My distress now escalated intensely when, returning to face the fire, I encountered looming above me the most disgusting and loathsome animal. In the warmth of the fire, I could smell its glandular odors, undoubtedly the result of copious and revolting secretions. The smell was akin to that of the sweating animals that had assailed me when I first revived from unconsciousness, but at that time the smell had called to mind the not unpleasant associations of the domestic animals of my childhood. Now the stench paired with the horrifying sight of the animal in full, and I fought to restrain myself from gagging.

The animal was exceedingly large and hairy. Long, thick hair coated its entire body, but the tufts changed their composition and density about the armpits and genitals, and its lengthy, ugly face was relatively free of fur. My attention was drawn to milk, leaking from the nipples of the animal’s heavy two teats. The nipples were brown in the firelight, and the pale milk glistened on their tips. The teats lowered as the animal dropped to a crouch beside the fire and began pawing at the meat roasting on the stone. Though capable of bipedal movement, the animal also possessed forelimbs that were long and muscularly delineated. I noted that each of its paws included five digits and opposable thumbs.

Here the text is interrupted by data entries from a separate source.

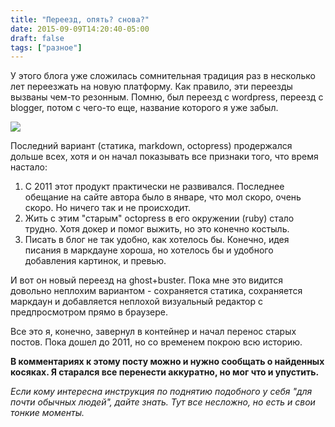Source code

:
 ```yaml
---
title: "Переезд, опять? снова?"
date: 2015-09-09T14:20:40-05:00
draft: false
tags: ["разное"]
---
```


У этого блога уже сложилась сомнительная традиция раз в несколько лет переезжать на новую платформу. Как правило, эти переезды вызваны чем-то резонным. Помню, был переезд с wordpress, переезд с blogger, потом с чего-то еще, название которого я уже забыл.

![](/images/posts/moved_pic.jpg#floatright)

Последний вариант (статика, markdown, octopress) продержался дольше всех, хотя и он начал показывать все признаки того, что время настало:

1. С 2011 этот продукт практически не развивался. Последнее обещание на сайте автора было в январе, что мол скоро, очень скоро. Но ничего так и не происходит.
2. Жить с этим "старым" octopress в его окружении (ruby) стало трудно. Хотя докер и помог выжить, но это конечно костыль.
3. Писать в блог не так удобно, как хотелось бы. Конечно, идея писания в маркдауне хороша, но хотелось бы и удобного добавления картинок, и превью.

И вот он новый переезд на ghost+buster. Пока мне это видится довольно неплохим вариантом - сохраняется статика, сохраняется маркдаун и добавляется неплохой визуальный редактор с предпросмотром прямо в браузере.

Все это я, конечно, завернул в контейнер и начал перенос старых постов. Пока дошел до 2011, но со временем покрою всю историю.

**В комментариях к этому посту можно и нужно сообщать о найденных косяках. Я старался все перенести аккуратно, но мог что и упустить.**

_Если кому интересна инструкция по поднятию подобного у себя "для почти обычных людей", дайте знать. Тут все несложно, но есть и свои тонкие моменты._
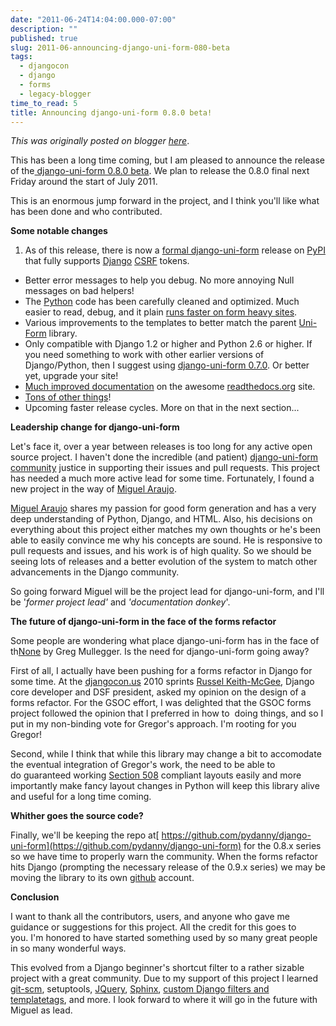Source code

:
 ```yaml
---
date: "2011-06-24T14:04:00.000-07:00"
description: ""
published: true
slug: 2011-06-announcing-django-uni-form-080-beta
tags:
  - djangocon
  - django
  - forms
  - legacy-blogger
time_to_read: 5
title: Announcing django-uni-form 0.8.0 beta!
---
```


_This was originally posted on blogger [here](https://pydanny.blogspot.com/2011/06/announcing-django-uni-form-080-beta.html)_.

This has been a long time coming, but I am pleased to announce the release of the[ django-uni-form 0.8.0 beta](https://pypi.python.org/pypi/django-uni-form/0.8.0-beta). We plan to release the 0.8.0 final next Friday around the start of July 2011.

This is an enormous jump forward in the project, and I think you'll like what has been done and who contributed.

<b>Some notable changes</b>


1. As of this release, there is now a [formal django-uni-form](https://pypi.python.org/pypi/django-uni-form/0.8.0-beta) release on [PyPI](https://pypi.python.org/pypi) that fully supports [Django](https://djangoproject.com/) [CSRF](https://docs.djangoproject.com/en/1.3/ref/contrib/csrf/) tokens.
- Better error messages to help you debug. No more annoying Null messages on bad helpers!
- The [Python](https://python.org/) code has been carefully cleaned and optimized. Much easier to read, debug, and it plain [runs faster on form heavy sites](https://django-uni-form.readthedocs.org/en/latest/faq.html#how-fast-is-django-uni-form).
- Various improvements to the templates to better match the parent [Uni-Form](https://sprawsm.com/uni-form/) library.
- Only compatible with Django 1.2 or higher and Python 2.6 or higher. If you need something to work with other earlier versions of Django/Python, then I suggest using [django-uni-form 0.7.0](https://pypi.python.org/pypi/django-uni-form/0.7.0). Or better yet, upgrade your site!
- [Much improved documentation](https://django-uni-form.readthedocs.org/en/latest) on the awesome [readthedocs.org](https://readthedocs.org/) site.
- [Tons of other things](https://django-uni-form.readthedocs.org/en/latest/changelog.html#id1)!
- Upcoming faster release cycles. More on that in the next section...

<b>Leadership change for django-uni-form</b>

Let's face it, over a year between releases&nbsp;is too long for any active open source project. I haven't done the incredible (and patient) [django-uni-form community](https://github.com/pydanny/django-uni-form/watchers) justice in supporting their issues and pull requests. This project has needed a much more active lead for some time. Fortunately, I found a new project in the way of [Miguel Araujo](https://tothinkornottothink.com/aboutme/).

[Miguel Araujo](https://twitter.com/maraujop) shares my passion for good form generation and has a very deep understanding of Python, Django, and HTML. Also, his decisions on everything about this project either matches my own thoughts or he's been able to easily convince me why his concepts are sound. He is responsive to pull requests and issues, and his work is of high quality. So we should be seeing lots of releases and a better evolution of the system to match other advancements in the Django community.

So going forward Miguel will be the project lead for django-uni-form, and I'll be '<i>former&nbsp;project lead' </i>and<i>&nbsp;'documentation donkey</i>'.

<b>The future of django-uni-form in the face of the forms refactor</b>

Some people are wondering what place django-uni-form has in the face of th[None](https://www.blogger.com/) by Greg Mullegger. Is the need for django-uni-form going away?

First of all, I actually have been pushing for a forms refactor in Django for some time. At the [djangocon.us](https://djangocon.us/)&nbsp;2010 sprints [Russel Keith-McGee](https://cecinestpasun.com/), Django core developer and DSF president,&nbsp;asked my opinion on the design of a forms refactor. For the GSOC effort, I was delighted that the GSOC forms project followed the opinion that I preferred in how to &nbsp;doing things, and so I put in my non-binding vote for Gregor's approach. I'm rooting for you Gregor!

Second, while I think that while this library may change a bit to accomodate the eventual integration of Gregor's work, the need to be able to do&nbsp;guaranteed&nbsp;working [Section 508](https://django-uni-form.readthedocs.org/en/latest/concepts.html#section-508) compliant layouts easily and more importantly make fancy layout changes in Python will keep this library alive and useful for a long time coming.

<b>Whither goes the source code?</b>

Finally, we'll be keeping the repo at[ https://github.com/pydanny/django-uni-form](https://github.com/pydanny/django-uni-form) for the 0.8.x series so we have time to properly warn the community. When the forms refactor hits Django (prompting the necessary release of the 0.9.x series) we may be moving the library to its own [github](https://github.com/) account.

<b>Conclusion</b>

I want to thank all the contributors, users, and anyone who gave me guidance or suggestions for this project. All the credit for this goes to you.&nbsp;I'm honored to have started something used by so many great people in so many wonderful ways.

This evolved from a Django beginner's shortcut filter to a rather sizable project with a great community. Due to my support of this project I learned [git-scm](https://git-scm.com/), setuptools, [JQuery](https://jquery.com/), [Sphinx](https://sphinx.pocoo.org/), [custom Django filters and templatetags](https://docs.djangoproject.com/en/1.3/howto/custom-template-tags/), and more. I look forward to where it will go in the future with Miguel as lead.
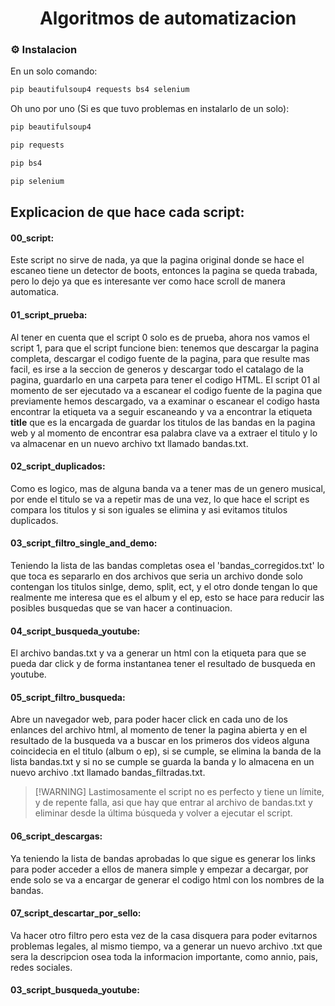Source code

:<div align="center">
  <h1 align="center">Algoritmos de automatizacion</a></h1>
</div>

<!-- Installation -->
### :gear: Instalacion

En un solo comando: 
```sh
pip beautifulsoup4 requests bs4 selenium
``` 
  
Oh uno por uno (Si es que tuvo problemas en instalarlo de un solo):
```sh
pip beautifulsoup4 
```
```sh
pip requests
```
```sh
pip bs4
```
```sh
pip selenium
```

<!-- TENGO QUE DEJAR PASO A PASO QUE TIENE QUE HACER! -->
## Explicacion de que hace cada script: 

#### 00_script:

Este script no sirve de nada, ya que la pagina original donde se hace el escaneo tiene un detector de boots, entonces la pagina se queda trabada, pero lo dejo ya que es interesante ver como hace scroll de manera automatica. 

#### 01_script_prueba:

Al tener en cuenta que el script 0 solo es de prueba, ahora nos vamos el script 1, para que el script funcione bien: tenemos que descargar la pagina completa, descargar el codigo fuente de la pagina, para que resulte mas facil, es irse a la seccion de generos y descargar todo el catalago de la pagina, guardarlo en una carpeta para tener el codigo HTML. El script 01 al momento de ser ejecutado va a escanear el codigo fuente de la pagina que previamente hemos descargado, va a examinar o escanear el codigo hasta encontrar la etiqueta **<a>** va a seguir escaneando y va a encontrar la etiqueta **title** que es la encargada de guardar los titulos de las bandas en la pagina web y al momento de encontrar esa palabra clave va a extraer el titulo y lo va almacenar en un nuevo archivo txt llamado bandas.txt.

#### 02_script_duplicados:
Como es logico, mas de alguna banda va a tener mas de un genero musical, por ende el titulo se va a repetir mas de una vez, lo que hace el script es compara los titulos y si son iguales se elimina y asi evitamos titulos duplicados.

#### 03_script_filtro_single_and_demo:
Teniendo la lista de las bandas completas osea el 'bandas_corregidos.txt' lo que toca es separarlo en dos archivos que seria un archivo donde solo contengan los titulos sinlge, demo, split, ect, y el otro donde tengan lo que realmente me interesa que es el album y el ep, esto se hace para reducir las posibles busquedas que se van hacer a continuacion.

#### 04_script_busqueda_youtube:
El archivo bandas.txt y va a generar un html con la etiqueta **<a>** para que se pueda dar click y de forma instantanea tener el resultado de busqueda en youtube.

#### 05_script_filtro_busqueda:
Abre un navegador web, para poder hacer click en cada uno de los enlances del archivo html, al momento de tener la pagina abierta y en el resultado de la busqueda va a buscar en los primeros dos videos alguna coincidecia en el titulo (album o ep), si se cumple, se elimina la banda de la lista bandas.txt y si no se cumple se guarda la banda y lo almacena en un nuevo archivo .txt llamado bandas_filtradas.txt. 
>
> [!WARNING] 
> Lastimosamente el script no es perfecto y tiene un límite, y de repente falla, asi que hay que entrar al archivo de bandas.txt y eliminar desde la última búsqueda y volver a ejecutar el script.
>

#### 06_script_descargas:
Ya teniendo la lista de bandas aprobadas lo que sigue es generar los links para poder acceder a ellos de manera simple y empezar a decargar, por ende solo se va a encargar de generar el codigo html con los nombres de la bandas.

#### 07_script_descartar_por_sello:
Va hacer otro filtro pero esta vez de la casa disquera para poder evitarnos problemas legales, al mismo tiempo, va a generar un nuevo archivo .txt que sera la descripcion osea toda la informacion importante, como annio, pais, redes sociales.

#### 03_script_busqueda_youtube:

These paws now thrust themselves into my face, holding out a dreadful dead thing that I momentarily realized was a whole roasted hare. This development was gruesome and chilling. The paws were enormous and hairy and clawed, greasy and steaming with meat. The hare’s eyes had cooked menacingly in their sockets, and its facial meat had retracted from its mouth during the roasting, exposing its aggressive, yellow teeth. I recoiled in horror, my face contracting around my nose, my eyes wincing shut to save me from the sight.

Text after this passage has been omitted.